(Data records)
***
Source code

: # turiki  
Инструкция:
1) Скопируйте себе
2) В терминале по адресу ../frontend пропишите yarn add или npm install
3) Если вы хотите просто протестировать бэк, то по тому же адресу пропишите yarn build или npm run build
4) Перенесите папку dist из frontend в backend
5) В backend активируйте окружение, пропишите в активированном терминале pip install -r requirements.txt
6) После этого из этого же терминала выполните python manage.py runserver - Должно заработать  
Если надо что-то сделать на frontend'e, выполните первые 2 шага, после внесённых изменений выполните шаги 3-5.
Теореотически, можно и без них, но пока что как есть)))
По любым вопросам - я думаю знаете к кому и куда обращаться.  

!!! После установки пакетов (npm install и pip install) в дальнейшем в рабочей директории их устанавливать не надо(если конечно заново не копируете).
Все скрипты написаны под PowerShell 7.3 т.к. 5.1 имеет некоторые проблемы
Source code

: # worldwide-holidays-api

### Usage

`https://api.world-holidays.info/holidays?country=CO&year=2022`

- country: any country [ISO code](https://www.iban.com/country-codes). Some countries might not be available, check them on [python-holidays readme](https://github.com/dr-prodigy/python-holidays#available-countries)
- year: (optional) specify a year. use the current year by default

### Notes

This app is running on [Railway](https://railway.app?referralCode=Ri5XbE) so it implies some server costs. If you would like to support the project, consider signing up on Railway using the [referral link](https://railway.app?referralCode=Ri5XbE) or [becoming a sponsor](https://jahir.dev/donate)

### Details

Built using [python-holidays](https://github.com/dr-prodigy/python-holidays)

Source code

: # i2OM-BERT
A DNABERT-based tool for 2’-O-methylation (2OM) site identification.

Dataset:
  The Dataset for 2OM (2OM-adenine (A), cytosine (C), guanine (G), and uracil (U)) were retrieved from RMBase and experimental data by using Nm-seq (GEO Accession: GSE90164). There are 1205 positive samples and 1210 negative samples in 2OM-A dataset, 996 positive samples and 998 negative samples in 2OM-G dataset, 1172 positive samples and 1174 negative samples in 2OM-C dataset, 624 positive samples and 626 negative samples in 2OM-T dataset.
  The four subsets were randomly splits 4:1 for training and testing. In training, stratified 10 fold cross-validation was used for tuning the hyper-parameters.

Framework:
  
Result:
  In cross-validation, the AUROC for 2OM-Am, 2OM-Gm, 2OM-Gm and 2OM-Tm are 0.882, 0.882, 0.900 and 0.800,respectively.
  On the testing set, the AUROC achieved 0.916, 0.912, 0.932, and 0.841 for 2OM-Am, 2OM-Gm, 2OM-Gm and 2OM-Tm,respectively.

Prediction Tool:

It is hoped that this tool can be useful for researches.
***
Work to be completed: Begin with the line that contains "On the testing" and end with the last line of the data. Repeat those two lines and all between them exactly.

Task result:
  On the testing set, the AUROC achieved 0.916, 0.912, 0.932, and 0.841 for 2OM-Am, 2OM-Gm, 2OM-Gm and 2OM-Tm,respectively.

Prediction Tool:

It is hoped that this tool can be useful for researches.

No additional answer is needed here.